How the biggest mistake most people make, and they make it virtually every moment of their lives, is to believe that their language is both truth and adequate. (Is this one mistake incessantly made, or an infinite number of iterations of the same mistake; the mistake repeated endlessly?) A language can be true without being adequate and adequate without being true. No language can ever be both true and adequate. (As in particle physics we can have speed or location. Never both.) Adequate to what? True to what? To reality. A language can be true if it is partial. If it wants to be true to a contingency. Never to the thing itself, never to its totality. A language may be adequate in that it leads to the desired goal, even the perfect goal. An adequate language will get you through the maze into heaven.
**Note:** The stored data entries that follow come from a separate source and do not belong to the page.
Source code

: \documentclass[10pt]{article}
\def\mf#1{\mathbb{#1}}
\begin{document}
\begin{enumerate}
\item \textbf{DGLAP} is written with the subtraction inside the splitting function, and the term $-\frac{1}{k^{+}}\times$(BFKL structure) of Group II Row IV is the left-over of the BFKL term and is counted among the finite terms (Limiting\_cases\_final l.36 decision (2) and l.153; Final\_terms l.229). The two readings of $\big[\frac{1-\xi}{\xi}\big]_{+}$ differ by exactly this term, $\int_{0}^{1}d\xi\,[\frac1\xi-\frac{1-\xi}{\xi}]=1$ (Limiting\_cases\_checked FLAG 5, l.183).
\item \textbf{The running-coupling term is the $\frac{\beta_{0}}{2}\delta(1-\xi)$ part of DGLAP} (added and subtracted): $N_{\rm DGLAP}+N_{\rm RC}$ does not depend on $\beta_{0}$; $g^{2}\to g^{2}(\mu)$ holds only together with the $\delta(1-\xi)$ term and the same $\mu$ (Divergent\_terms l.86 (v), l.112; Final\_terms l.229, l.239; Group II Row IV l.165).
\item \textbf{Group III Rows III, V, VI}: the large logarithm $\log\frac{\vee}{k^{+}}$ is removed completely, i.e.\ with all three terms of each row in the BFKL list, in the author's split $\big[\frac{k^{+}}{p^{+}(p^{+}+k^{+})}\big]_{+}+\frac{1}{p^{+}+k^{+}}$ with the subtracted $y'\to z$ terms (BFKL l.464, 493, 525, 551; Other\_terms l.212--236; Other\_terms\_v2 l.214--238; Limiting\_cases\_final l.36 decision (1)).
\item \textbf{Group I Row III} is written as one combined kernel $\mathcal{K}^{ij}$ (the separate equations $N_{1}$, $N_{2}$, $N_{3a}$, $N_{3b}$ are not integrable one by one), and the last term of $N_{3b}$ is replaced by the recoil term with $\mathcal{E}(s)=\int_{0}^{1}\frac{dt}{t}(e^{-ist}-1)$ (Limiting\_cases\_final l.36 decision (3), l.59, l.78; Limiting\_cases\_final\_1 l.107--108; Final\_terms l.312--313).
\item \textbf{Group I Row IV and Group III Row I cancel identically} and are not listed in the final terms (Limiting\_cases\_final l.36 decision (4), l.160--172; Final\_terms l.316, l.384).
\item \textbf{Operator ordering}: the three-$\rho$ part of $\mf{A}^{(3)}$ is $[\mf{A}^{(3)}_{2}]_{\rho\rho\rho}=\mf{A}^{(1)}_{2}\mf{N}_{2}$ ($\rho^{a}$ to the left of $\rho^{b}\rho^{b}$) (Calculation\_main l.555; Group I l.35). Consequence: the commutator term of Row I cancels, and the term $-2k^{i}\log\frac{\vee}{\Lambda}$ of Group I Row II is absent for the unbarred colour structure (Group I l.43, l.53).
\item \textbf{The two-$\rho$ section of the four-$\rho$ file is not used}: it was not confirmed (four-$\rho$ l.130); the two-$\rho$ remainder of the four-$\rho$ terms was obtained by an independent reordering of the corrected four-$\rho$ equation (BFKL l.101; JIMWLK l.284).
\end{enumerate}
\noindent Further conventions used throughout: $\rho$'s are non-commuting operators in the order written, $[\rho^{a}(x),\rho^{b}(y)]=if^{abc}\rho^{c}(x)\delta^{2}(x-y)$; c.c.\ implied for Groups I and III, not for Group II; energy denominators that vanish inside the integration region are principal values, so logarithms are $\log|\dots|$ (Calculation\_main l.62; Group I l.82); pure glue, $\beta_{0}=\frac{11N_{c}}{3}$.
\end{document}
But it will deceive you if it leads you to believe you have understood the maze. It can tell you to love but it cannot tell you in this moment what action of yours is love. We can have contingent truth, contingent adequacy.

How reality is NEVER a given, always mediated, always a perception-through-language.

How our self is dependent upon language—how our first memories coincide with our development of language.

How words co-create realities: examples (illimited), courage/cowardice, Nature/culture. Word/thing. Human/animal. Man/woman. Adult/child. Adolescent. Disease. Sanity. Freedom. Homosexuality. Democracy. 

How poetry (and art) enters and challenges reality.

How one either uses language to shore up one’s prejudices or one uses language to see past them, i.e. to take them down, to constantly paint and paper and build and remodel and tear apart and replace and return. To sell and to buy. Never to stop. Never to finish.  

Word and/vs story. Words are concepts, concepts words. Worlds are rooms; worlds are stories.

How who we are is literally the words we use and the stories we use those words to tell.